▶ [WORK REQUIRED]: Carry over every entry exactly as written, though not the pictures it contains.

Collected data
-.-.-

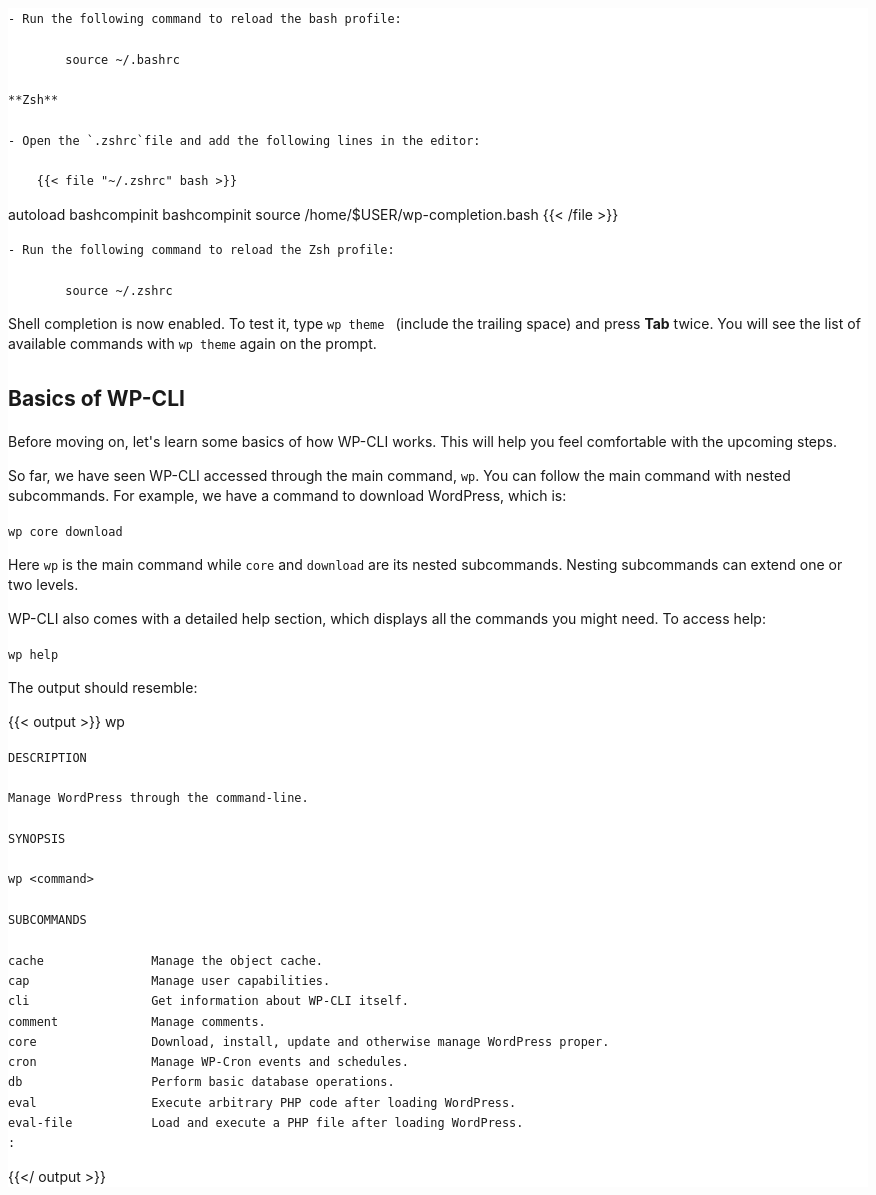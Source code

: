     - Run the following command to reload the bash profile:

            source ~/.bashrc

    **Zsh**

    - Open the `.zshrc`file and add the following lines in the editor:

        {{< file "~/.zshrc" bash >}}
autoload bashcompinit
bashcompinit
source /home/$USER/wp-completion.bash
{{< /file >}}

    - Run the following command to reload the Zsh profile:

            source ~/.zshrc

Shell completion is now enabled. To test it, type `wp theme ` (include the trailing space) and press **Tab** twice. You will see the list of available commands with `wp theme` again on the prompt.

## Basics of WP-CLI
Before moving on, let's learn some basics of how WP-CLI works. This will help you feel comfortable with the upcoming steps.

So far, we have seen WP-CLI accessed through the main command, `wp`. You can follow the main command with nested subcommands. For example, we have a command to download WordPress, which is:

    wp core download

Here `wp` is the main command while `core` and `download` are its nested subcommands. Nesting subcommands can extend one or two levels.

WP-CLI also comes with a detailed help section, which displays all the commands you might need. To access help:

    wp help

The output should resemble:

{{< output >}}
    wp

    DESCRIPTION

    Manage WordPress through the command-line.

    SYNOPSIS

    wp <command>

    SUBCOMMANDS

    cache               Manage the object cache.
    cap                 Manage user capabilities.
    cli                 Get information about WP-CLI itself.
    comment             Manage comments.
    core                Download, install, update and otherwise manage WordPress proper.
    cron                Manage WP-Cron events and schedules.
    db                  Perform basic database operations.
    eval                Execute arbitrary PHP code after loading WordPress.
    eval-file           Load and execute a PHP file after loading WordPress.
    :
{{</ output >}}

-.-.-

▶ [RESPONSE]:
Source code

:     - Run the following command to reload the bash profile:

            source ~/.bashrc

    **Zsh**

    - Open the `.zshrc`file and add the following lines in the editor:

        {{< file "~/.zshrc" bash >}}
autoload bashcompinit
bashcompinit
source /home/$USER/wp-completion.bash
{{< /file >}}

    - Run the following command to reload the Zsh profile:

            source ~/.zshrc

Shell completion is now enabled. To test it, type `wp theme ` (include the trailing space) and press **Tab** twice. You will see the list of available commands with `wp theme` again on the prompt.

## Basics of WP-CLI
Before moving on, let's learn some basics of how WP-CLI works. This will help you feel comfortable with the upcoming steps.

So far, we have seen WP-CLI accessed through the main command, `wp`. You can follow the main command with nested subcommands. For example, we have a command to download WordPress, which is:

    wp core download

Here `wp` is the main command while `core` and `download` are its nested subcommands. Nesting subcommands can extend one or two levels.

WP-CLI also comes with a detailed help section, which displays all the commands you might need. To access help:

    wp help

The output should resemble:

{{< output >}}
    wp

    DESCRIPTION

    Manage WordPress through the command-line.

    SYNOPSIS

    wp <command>

    SUBCOMMANDS

    cache               Manage the object cache.
    cap                 Manage user capabilities.
    cli                 Get information about WP-CLI itself.
    comment             Manage comments.
    core                Download, install, update and otherwise manage WordPress proper.
    cron                Manage WP-Cron events and schedules.
    db                  Perform basic database operations.
    eval                Execute arbitrary PHP code after loading WordPress.
    eval-file           Load and execute a PHP file after loading WordPress.
    :
{{</ output >}}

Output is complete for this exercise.